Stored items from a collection
□ □ □ □

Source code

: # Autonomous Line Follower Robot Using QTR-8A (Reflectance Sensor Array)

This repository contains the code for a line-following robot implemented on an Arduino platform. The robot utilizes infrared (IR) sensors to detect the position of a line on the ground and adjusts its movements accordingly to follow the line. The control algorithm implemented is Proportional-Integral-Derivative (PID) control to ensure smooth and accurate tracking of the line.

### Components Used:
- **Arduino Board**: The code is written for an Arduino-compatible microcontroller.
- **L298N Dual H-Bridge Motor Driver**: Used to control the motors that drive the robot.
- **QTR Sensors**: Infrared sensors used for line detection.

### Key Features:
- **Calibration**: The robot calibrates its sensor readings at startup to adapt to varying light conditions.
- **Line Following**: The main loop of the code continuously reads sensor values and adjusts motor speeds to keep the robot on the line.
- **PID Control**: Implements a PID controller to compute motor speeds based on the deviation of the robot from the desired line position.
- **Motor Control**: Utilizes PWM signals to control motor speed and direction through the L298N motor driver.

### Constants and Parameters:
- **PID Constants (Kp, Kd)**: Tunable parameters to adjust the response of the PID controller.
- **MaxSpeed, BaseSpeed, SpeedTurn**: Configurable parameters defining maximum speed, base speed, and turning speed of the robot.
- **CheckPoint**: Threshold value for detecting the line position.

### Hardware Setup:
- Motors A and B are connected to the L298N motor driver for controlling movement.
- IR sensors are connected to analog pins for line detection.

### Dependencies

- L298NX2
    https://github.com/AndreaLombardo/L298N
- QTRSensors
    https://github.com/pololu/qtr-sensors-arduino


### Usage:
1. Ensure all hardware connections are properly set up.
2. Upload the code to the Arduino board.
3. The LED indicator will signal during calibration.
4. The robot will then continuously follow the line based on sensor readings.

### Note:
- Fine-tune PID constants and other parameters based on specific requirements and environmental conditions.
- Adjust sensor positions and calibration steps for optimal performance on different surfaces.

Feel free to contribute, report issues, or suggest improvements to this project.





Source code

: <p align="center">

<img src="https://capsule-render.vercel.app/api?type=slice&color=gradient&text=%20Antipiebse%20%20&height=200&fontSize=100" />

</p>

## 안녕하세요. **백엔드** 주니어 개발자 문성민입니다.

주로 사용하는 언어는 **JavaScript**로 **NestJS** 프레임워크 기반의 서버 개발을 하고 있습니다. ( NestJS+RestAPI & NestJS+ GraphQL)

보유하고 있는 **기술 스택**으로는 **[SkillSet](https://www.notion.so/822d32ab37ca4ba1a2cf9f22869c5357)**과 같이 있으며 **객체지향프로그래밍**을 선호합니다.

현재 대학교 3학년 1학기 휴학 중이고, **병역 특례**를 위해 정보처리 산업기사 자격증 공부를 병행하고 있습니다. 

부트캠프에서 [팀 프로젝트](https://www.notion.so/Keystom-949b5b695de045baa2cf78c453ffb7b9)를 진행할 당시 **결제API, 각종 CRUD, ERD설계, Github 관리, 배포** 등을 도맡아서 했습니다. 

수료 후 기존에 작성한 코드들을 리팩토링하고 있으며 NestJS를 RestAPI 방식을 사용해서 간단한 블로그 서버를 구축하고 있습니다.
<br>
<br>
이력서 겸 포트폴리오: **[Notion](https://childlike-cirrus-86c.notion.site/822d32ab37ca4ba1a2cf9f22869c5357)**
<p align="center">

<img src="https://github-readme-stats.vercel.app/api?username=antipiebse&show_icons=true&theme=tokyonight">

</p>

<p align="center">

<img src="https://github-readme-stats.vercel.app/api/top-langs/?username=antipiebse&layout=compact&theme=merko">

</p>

□ □ □ □

Problem to work on —
Start with the line above that contains "### Constants and" and stop after the line that contains "- Motors A and". Output those lines exactly, and only those.

Output for this exercise —
### Constants and Parameters:
- **PID Constants (Kp, Kd)**: Tunable parameters to adjust the response of the PID controller.
- **MaxSpeed, BaseSpeed, SpeedTurn**: Configurable parameters defining maximum speed, base speed, and turning speed of the robot.
- **CheckPoint**: Threshold value for detecting the line position.

### Hardware Setup:
- Motors A and B are connected to the L298N motor driver for controlling movement.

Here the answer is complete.